Wednesday, January 11, 2017

Survivor: team building as a near-death experience

Second only to the company holiday party, there’s nothing I more dreaded during my days in corporate than the off-site team building exercise. Why, Pink Slip was ranting on the team building topic just a couple of months back. Sure, some of these exercsies were moderately enjoyable. But, other than the time I fell over backwards and conked my head playing volleyball, I can’t recall a single one that was a near-death experience, unless you consider boredom, embarrassment, and annoyance near death.

In any case, I was pretty appalled to read about a team building exercise involving almost drowning in a simulated plane crash.

This sort of training, of course, makes sense if you’re in a line of work where you might need to know something about aquatic survival. Which is how Survival Systems Inc. started out.

The company has instructed employees of the Sikorsky Aircraft Corporation, the National Guard, the New York Police Department, the F.B.I., the Drug Enforcement Administration and the Army, among others. (Source: NY Times)

All folks I’d want to know not just how to survive, aquatically speaking, but how to help us choking, gasping, flailing, panicking civilians survive as well.

Anyway, somewhere along the way, Survival Systems noticed that among the training side effects were better morale and self esteem.
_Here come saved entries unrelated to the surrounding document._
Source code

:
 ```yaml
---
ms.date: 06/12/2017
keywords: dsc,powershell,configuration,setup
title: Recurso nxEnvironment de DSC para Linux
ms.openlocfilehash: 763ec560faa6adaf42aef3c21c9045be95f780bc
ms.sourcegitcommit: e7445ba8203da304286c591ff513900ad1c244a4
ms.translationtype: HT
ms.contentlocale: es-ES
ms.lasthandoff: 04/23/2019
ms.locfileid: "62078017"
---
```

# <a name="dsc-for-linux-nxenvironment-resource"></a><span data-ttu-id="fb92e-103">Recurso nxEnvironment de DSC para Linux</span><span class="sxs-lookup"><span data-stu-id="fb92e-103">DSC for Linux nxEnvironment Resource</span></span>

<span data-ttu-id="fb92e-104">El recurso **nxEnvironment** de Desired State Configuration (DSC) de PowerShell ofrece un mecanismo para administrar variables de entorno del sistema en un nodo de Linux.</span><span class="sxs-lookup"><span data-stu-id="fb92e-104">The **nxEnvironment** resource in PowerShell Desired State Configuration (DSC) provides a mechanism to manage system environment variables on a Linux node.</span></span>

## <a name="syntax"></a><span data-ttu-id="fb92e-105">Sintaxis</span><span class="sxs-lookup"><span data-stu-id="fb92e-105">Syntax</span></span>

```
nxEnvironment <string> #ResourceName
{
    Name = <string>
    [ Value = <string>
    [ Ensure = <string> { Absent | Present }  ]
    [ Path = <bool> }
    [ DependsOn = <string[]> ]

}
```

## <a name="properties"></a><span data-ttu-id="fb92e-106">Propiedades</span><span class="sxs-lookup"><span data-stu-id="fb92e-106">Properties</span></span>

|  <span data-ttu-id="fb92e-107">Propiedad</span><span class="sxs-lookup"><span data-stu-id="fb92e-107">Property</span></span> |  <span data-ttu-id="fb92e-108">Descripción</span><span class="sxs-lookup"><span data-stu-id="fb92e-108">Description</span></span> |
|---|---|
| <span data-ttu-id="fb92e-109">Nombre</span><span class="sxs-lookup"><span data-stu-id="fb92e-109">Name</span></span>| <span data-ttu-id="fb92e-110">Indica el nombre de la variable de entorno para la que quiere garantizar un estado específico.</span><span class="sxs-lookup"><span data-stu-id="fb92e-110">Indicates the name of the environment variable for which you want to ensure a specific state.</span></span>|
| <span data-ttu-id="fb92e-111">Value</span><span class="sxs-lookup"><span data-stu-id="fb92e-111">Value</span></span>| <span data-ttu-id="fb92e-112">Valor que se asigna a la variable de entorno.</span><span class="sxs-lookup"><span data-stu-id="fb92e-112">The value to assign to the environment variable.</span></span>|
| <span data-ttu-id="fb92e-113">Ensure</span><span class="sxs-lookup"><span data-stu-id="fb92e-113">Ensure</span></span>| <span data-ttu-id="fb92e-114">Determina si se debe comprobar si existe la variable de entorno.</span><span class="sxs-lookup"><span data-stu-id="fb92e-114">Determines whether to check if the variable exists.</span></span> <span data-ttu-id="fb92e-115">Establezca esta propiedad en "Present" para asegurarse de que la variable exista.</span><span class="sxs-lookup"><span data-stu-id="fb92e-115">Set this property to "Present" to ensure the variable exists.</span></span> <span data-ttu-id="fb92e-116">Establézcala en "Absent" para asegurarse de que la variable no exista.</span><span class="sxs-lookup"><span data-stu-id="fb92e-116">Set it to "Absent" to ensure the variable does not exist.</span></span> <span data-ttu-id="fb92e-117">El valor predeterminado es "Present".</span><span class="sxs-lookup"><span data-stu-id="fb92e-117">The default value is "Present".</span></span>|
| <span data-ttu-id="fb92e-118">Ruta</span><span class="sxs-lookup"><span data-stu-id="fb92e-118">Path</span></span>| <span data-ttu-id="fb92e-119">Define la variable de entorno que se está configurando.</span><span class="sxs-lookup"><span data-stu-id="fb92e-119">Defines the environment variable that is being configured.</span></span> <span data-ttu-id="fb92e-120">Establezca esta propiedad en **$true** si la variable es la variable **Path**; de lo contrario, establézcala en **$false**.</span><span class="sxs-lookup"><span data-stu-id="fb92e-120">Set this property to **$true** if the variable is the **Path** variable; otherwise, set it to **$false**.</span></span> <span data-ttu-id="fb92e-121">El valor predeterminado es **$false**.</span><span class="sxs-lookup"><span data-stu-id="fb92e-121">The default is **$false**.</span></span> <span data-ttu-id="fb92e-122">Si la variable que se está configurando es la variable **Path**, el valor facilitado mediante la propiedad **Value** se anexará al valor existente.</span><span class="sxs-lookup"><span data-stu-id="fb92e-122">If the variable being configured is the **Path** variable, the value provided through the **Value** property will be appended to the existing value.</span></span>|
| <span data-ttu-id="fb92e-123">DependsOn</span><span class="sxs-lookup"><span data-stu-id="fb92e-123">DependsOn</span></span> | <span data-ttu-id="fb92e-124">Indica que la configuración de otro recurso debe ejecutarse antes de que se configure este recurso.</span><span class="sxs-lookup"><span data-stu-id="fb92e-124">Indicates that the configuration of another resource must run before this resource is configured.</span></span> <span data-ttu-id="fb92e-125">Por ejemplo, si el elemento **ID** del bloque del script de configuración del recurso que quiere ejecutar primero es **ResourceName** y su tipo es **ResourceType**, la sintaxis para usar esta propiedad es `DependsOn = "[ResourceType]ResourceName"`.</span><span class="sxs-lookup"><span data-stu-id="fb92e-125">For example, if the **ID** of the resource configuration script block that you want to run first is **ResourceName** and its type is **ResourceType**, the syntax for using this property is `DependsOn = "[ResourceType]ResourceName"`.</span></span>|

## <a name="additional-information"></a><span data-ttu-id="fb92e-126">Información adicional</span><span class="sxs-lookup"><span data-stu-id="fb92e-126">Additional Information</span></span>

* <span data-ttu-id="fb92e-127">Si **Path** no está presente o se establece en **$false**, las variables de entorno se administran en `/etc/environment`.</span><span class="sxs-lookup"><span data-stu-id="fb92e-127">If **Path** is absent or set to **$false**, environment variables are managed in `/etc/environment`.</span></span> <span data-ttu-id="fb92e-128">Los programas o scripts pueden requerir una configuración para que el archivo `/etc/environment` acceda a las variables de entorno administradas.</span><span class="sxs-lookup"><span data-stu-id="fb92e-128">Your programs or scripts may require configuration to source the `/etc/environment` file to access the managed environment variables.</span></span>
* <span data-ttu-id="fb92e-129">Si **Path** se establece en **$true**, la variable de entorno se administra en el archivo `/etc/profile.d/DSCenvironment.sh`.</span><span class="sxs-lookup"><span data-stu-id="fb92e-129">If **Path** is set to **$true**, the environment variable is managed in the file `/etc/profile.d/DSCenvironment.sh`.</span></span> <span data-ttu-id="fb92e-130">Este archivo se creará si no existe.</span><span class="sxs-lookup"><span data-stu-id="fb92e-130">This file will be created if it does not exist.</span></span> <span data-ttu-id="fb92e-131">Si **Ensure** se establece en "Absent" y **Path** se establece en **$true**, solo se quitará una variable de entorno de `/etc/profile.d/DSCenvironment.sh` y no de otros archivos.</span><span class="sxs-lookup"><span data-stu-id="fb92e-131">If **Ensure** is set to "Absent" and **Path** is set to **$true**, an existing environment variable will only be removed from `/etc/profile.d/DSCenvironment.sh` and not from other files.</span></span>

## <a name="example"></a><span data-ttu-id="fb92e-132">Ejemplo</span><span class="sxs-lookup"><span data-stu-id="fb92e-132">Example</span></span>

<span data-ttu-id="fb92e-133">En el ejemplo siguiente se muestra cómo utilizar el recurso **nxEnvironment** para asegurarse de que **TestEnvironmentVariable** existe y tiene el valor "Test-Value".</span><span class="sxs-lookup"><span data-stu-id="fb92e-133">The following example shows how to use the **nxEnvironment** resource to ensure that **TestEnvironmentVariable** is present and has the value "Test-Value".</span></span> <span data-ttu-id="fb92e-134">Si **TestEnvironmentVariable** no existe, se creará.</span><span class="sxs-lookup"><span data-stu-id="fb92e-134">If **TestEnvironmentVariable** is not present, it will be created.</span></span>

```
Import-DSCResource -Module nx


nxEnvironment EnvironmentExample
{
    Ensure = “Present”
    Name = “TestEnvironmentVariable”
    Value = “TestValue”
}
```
So they thought, what the hell, why not offer survival training as a team building exercise for the corporate world. They’re still in beta mode, trying it out on volunteers who don’t have to pay for the training. But it will soon be available for $950/person for those who want their employees to get more than achieve mere jollier morale and buffed up self esteem – the kinds of things you’re supposed to get automatically when you’re set with the task of building an helicopter with Tinker Toys. (This happened at one of the many team-building exercises I participated in. I wonder whether the folks at Sikorsky ever got to do this one. Or were they too busy learning how to survive the crash of the real-life helicopters they built themselves?)

The building’s crown jewel is a Modular Egress Training Simulator, a plastic and metal craft that can be arranged to resemble the cockpit of almost any helicopter or small plane on the market. A purpose­ built crane lifts it up and lowers it into the pool. Other equipment in the cavernous space can replicate the downwash from rescue helicopters, and generate rain, darkness, 120­ mile­ per­ hour winds, smoke and fire.

And I thought writing and performing a company cheer was a hellscape!

Only it gets worse.

The simulation starts with AC/DC “Thunderstruck” blasting, and a disco ball spinning. Think hellscape squared!

They don’t start folks out with the near death. They warmed up by jumping into a cold pool and, to the strains of Celine Dion’s “My Heart Will Go On” (that’s a lot better than AC/DC…), figuring out how to:

…stay warm while floating. It turned out to be: Assume a  carpet formation, arms linked, legs under the arms of the two people across from you.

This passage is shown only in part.